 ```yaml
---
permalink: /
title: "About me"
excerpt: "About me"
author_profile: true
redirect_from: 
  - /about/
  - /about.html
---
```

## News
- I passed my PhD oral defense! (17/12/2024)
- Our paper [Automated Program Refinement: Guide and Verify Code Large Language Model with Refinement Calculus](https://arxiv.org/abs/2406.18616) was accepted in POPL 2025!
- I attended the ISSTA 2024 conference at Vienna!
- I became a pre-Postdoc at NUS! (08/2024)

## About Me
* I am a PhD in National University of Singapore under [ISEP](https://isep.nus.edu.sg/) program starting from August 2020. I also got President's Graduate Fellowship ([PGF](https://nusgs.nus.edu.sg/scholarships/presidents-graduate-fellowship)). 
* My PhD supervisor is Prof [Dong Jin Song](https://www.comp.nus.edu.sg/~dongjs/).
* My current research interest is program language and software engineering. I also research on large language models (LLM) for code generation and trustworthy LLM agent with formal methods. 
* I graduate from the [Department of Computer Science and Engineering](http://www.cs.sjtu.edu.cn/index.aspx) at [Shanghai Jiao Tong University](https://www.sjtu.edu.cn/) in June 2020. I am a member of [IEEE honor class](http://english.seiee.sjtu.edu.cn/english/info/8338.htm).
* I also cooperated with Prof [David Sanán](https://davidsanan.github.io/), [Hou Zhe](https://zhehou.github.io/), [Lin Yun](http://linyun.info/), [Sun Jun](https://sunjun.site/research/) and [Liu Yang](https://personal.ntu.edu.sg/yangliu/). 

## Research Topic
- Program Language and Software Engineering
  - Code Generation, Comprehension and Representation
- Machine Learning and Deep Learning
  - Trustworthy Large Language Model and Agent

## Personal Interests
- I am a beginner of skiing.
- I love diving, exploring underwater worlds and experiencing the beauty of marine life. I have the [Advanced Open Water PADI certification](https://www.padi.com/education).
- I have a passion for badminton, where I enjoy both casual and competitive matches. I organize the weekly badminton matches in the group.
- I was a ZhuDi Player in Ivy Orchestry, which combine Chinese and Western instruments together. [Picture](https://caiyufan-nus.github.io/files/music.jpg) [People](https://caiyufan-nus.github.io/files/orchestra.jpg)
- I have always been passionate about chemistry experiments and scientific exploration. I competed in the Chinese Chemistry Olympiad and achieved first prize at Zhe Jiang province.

EXERCISE INSTRUCTIONS: Print the records above exactly. Omit nothing.

ANSWER SECTION:
 ```yaml
---
permalink: /
title: "About me"
excerpt: "About me"
author_profile: true
redirect_from: 
  - /about/
  - /about.html
---
```

## News
- I passed my PhD oral defense! (17/12/2024)
- Our paper [Automated Program Refinement: Guide and Verify Code Large Language Model with Refinement Calculus](https://arxiv.org/abs/2406.18616) was accepted in POPL 2025!
- I attended the ISSTA 2024 conference at Vienna!
- I became a pre-Postdoc at NUS! (08/2024)

## About Me
* I am a PhD in National University of Singapore under [ISEP](https://isep.nus.edu.sg/) program starting from August 2020. I also got President's Graduate Fellowship ([PGF](https://nusgs.nus.edu.sg/scholarships/presidents-graduate-fellowship)). 
* My PhD supervisor is Prof [Dong Jin Song](https://www.comp.nus.edu.sg/~dongjs/).
* My current research interest is program language and software engineering. I also research on large language models (LLM) for code generation and trustworthy LLM agent with formal methods. 
* I graduate from the [Department of Computer Science and Engineering](http://www.cs.sjtu.edu.cn/index.aspx) at [Shanghai Jiao Tong University](https://www.sjtu.edu.cn/) in June 2020. I am a member of [IEEE honor class](http://english.seiee.sjtu.edu.cn/english/info/8338.htm).
* I also cooperated with Prof [David Sanán](https://davidsanan.github.io/), [Hou Zhe](https://zhehou.github.io/), [Lin Yun](http://linyun.info/), [Sun Jun](https://sunjun.site/research/) and [Liu Yang](https://personal.ntu.edu.sg/yangliu/). 

## Research Topic
- Program Language and Software Engineering
  - Code Generation, Comprehension and Representation
- Machine Learning and Deep Learning
  - Trustworthy Large Language Model and Agent

## Personal Interests
- I am a beginner of skiing.
- I love diving, exploring underwater worlds and experiencing the beauty of marine life. I have the [Advanced Open Water PADI certification](https://www.padi.com/education).
- I have a passion for badminton, where I enjoy both casual and competitive matches. I organize the weekly badminton matches in the group.
- I was a ZhuDi Player in Ivy Orchestry, which combine Chinese and Western instruments together. [Picture](https://caiyufan-nus.github.io/files/music.jpg) [People](https://caiyufan-nus.github.io/files/orchestra.jpg)
- I have always been passionate about chemistry experiments and scientific exploration. I competed in the Chinese Chemistry Olympiad and achieved first prize at Zhe Jiang province.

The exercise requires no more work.